2008
Basler Afrika Bibliographien (BAB)
Klosterberg 23
4051 Basel
Switzerland
2007
Chanly Gallery
25a Holland Street
London
W8 4NA
David Jacobson: “14 Dry River Beds” are the result of my return to Namibia after an absence of 33 years; and I couldn’t think of a better metaphor for how I felt than the dryness that one experiences in Namibia, the draught, the constant heat and the fact that the rivers have very little water in them other than for a couple of days a year. Coincidentally while I was working on this project, on these montages, I was also working on a project in the United Kingdom, in Hexham in Northumberland, where I was re-creating a section of river, Cockshaw Burn.

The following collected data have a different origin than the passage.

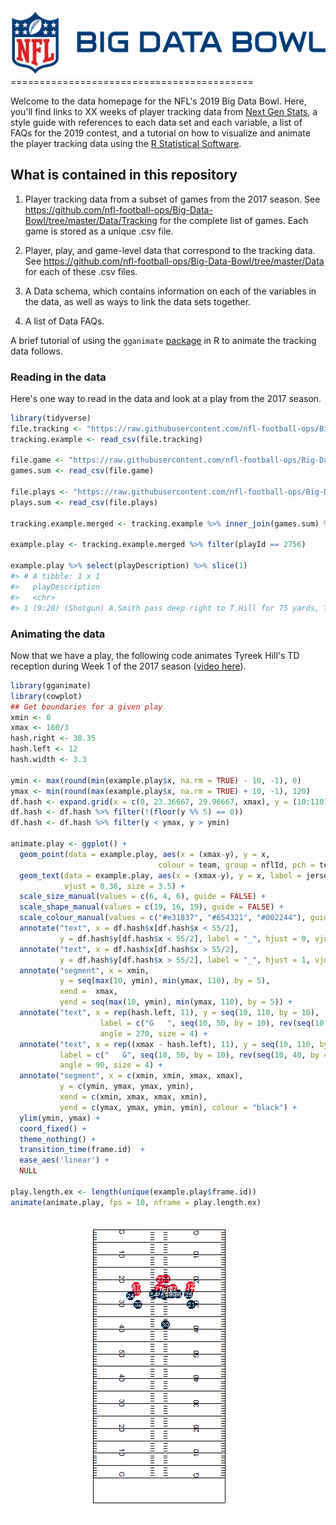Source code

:
<!-- README.md is generated from README.Rmd. Please edit that file -->
<img src="Extras/bdb.png" align="right" />
==========================================

Welcome to the data homepage for the NFL's 2019 Big Data Bowl. Here, you'll find links to XX weeks of player tracking data from [Next Gen Stats](https://nextgenstats.nfl.com/), a style guide with references to each data set and each variable, a list of FAQs for the 2019 contest, and a tutorial on how to visualize and animate the player tracking data using the [R Statistical Software](https://cran.r-project.org/).

What is contained in this repository
------------------------------------

1.  Player tracking data from a subset of games from the 2017 season. See <https://github.com/nfl-football-ops/Big-Data-Bowl/tree/master/Data/Tracking> for the complete list of games. Each game is stored as a unique .csv file.

2.  Player, play, and game-level data that correspond to the tracking data. See <https://github.com/nfl-football-ops/Big-Data-Bowl/tree/master/Data> for each of these .csv files.

3.  A Data schema, which contains information on each of the variables in the data, as well as ways to link the data sets together.

4.  A list of Data FAQs.

A brief tutorial of using the `gganimate` [package](https://github.com/thomasp85/gganimate) in R to animate the tracking data follows.

### Reading in the data

Here's one way to read in the data and look at a play from the 2017 season.

``` r
library(tidyverse)
file.tracking <- "https://raw.githubusercontent.com/nfl-football-ops/Big-Data-Bowl/master/Data/Tracking/tracking_gameId_2017090700.csv?token=ArYlPx05ztvrEtIKTgB9umBui6HviSJMks5cDo3WwA%3D%3D"
tracking.example <- read_csv(file.tracking)

file.game <- "https://raw.githubusercontent.com/nfl-football-ops/Big-Data-Bowl/master/Data/games.csv?token=ArYlP3sUZTHRrsP5-qNkvDdobliwSSJAks5cDo5xwA%3D%3D"
games.sum <- read_csv(file.game) 

file.plays <- "https://raw.githubusercontent.com/nfl-football-ops/Big-Data-Bowl/master/Data/plays.csv?token=ArYlP58hzzHH8tABhMrbz-Lc1gB8zkx3ks5cDo9RwA%3D%3D"
plays.sum <- read_csv(file.plays) 

tracking.example.merged <- tracking.example %>% inner_join(games.sum) %>% inner_join(plays.sum) 

example.play <- tracking.example.merged %>% filter(playId == 2756)

example.play %>% select(playDescription) %>% slice(1)
#> # A tibble: 1 x 1
#>   playDescription                                                          
#>   <chr>                                                                    
#> 1 (9:28) (Shotgun) A.Smith pass deep right to T.Hill for 75 yards, TOUCHDO~
```

### Animating the data

Now that we have a play, the following code animates Tyreek Hill's TD reception during Week 1 of the 2017 season ([video here](https://www.youtube.com/watch?v=QJaC5jHOwDY)).

``` r
library(gganimate)
library(cowplot)
## Get boundaries for a given play
xmin <- 0
xmax <- 160/3
hash.right <- 38.35
hash.left <- 12
hash.width <- 3.3

ymin <- max(round(min(example.play$x, na.rm = TRUE) - 10, -1), 0)
ymax <- min(round(max(example.play$x, na.rm = TRUE) + 10, -1), 120)
df.hash <- expand.grid(x = c(0, 23.36667, 29.96667, xmax), y = (10:110))
df.hash <- df.hash %>% filter(!(floor(y %% 5) == 0))
df.hash <- df.hash %>% filter(y < ymax, y > ymin)

animate.play <- ggplot() +
  geom_point(data = example.play, aes(x = (xmax-y), y = x, 
                                 colour = team, group = nflId, pch = team, size = team)) + 
  geom_text(data = example.play, aes(x = (xmax-y), y = x, label = jerseyNumber), colour = "white", 
            vjust = 0.36, size = 3.5) + 
  scale_size_manual(values = c(6, 4, 6), guide = FALSE) + 
  scale_shape_manual(values = c(19, 16, 19), guide = FALSE) +
  scale_colour_manual(values = c("#e31837", "#654321", "#002244"), guide = FALSE) + 
  annotate("text", x = df.hash$x[df.hash$x < 55/2], 
           y = df.hash$y[df.hash$x < 55/2], label = "_", hjust = 0, vjust = -0.2) + 
  annotate("text", x = df.hash$x[df.hash$x > 55/2], 
           y = df.hash$y[df.hash$x > 55/2], label = "_", hjust = 1, vjust = -0.2) + 
  annotate("segment", x = xmin, 
           y = seq(max(10, ymin), min(ymax, 110), by = 5), 
           xend =  xmax, 
           yend = seq(max(10, ymin), min(ymax, 110), by = 5)) + 
  annotate("text", x = rep(hash.left, 11), y = seq(10, 110, by = 10), 
                    label = c("G   ", seq(10, 50, by = 10), rev(seq(10, 40, by = 10)), "   G"), 
                    angle = 270, size = 4) + 
  annotate("text", x = rep((xmax - hash.left), 11), y = seq(10, 110, by = 10), 
           label = c("   G", seq(10, 50, by = 10), rev(seq(10, 40, by = 10)), "G   "), 
           angle = 90, size = 4) + 
  annotate("segment", x = c(xmin, xmin, xmax, xmax), 
           y = c(ymin, ymax, ymax, ymin), 
           xend = c(xmin, xmax, xmax, xmin), 
           yend = c(ymax, ymax, ymin, ymin), colour = "black") + 
  ylim(ymin, ymax) + 
  coord_fixed() +  
  theme_nothing() + 
  transition_time(frame.id)  +
  ease_aes('linear') + 
  NULL

play.length.ex <- length(unique(example.play$frame.id))
animate(animate.play, fps = 10, nframe = play.length.ex)
```

![](man/figures/README-unnamed-chunk-3-1.gif)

This contradiction or these opposites − on the one hand I was dealing with flood defences and on the other hand with draught − was also pertinent to what I am about to say about the “14 Dry River Beds”. I want to add that you’re seeing the “14 Dry River Beds” at an exhibition at Basler Afrika Bibliographien (BAB) in Basel. This is the first time they’ve been shown in their entirety. The pieces are not in sequence. The reason they aren’t in sequence is important. One could be passing any of these rivers at any time, and in any direction, and you’ll see what you’re seeing in these montages which include photographic images, objects, text and drawings, as I prefer to call them. In other words, one image can look very much like the, but there’s a relentless beauty about this in Namibia, and it is quite relentless. The route we’re on is the B2 from Windhoek to Swakopmund. The direction I travelled to photograph the rivers was from Swakop to Windhoek. So we will now begin as they are laid out in the gallery.”
Daniela Schlettwein: “They are not laid out geographically?”
David Jacobson: “… in sequence, no.”
Daniela Schlettwein: “But you can, one could fix them.”
David Jacobson: “One could do that. That is how they work on the list that I have here. But how we are seeing them today was dictated by this space … and the reasons is that any space is different, and so it really depends on how you would relate them that way.”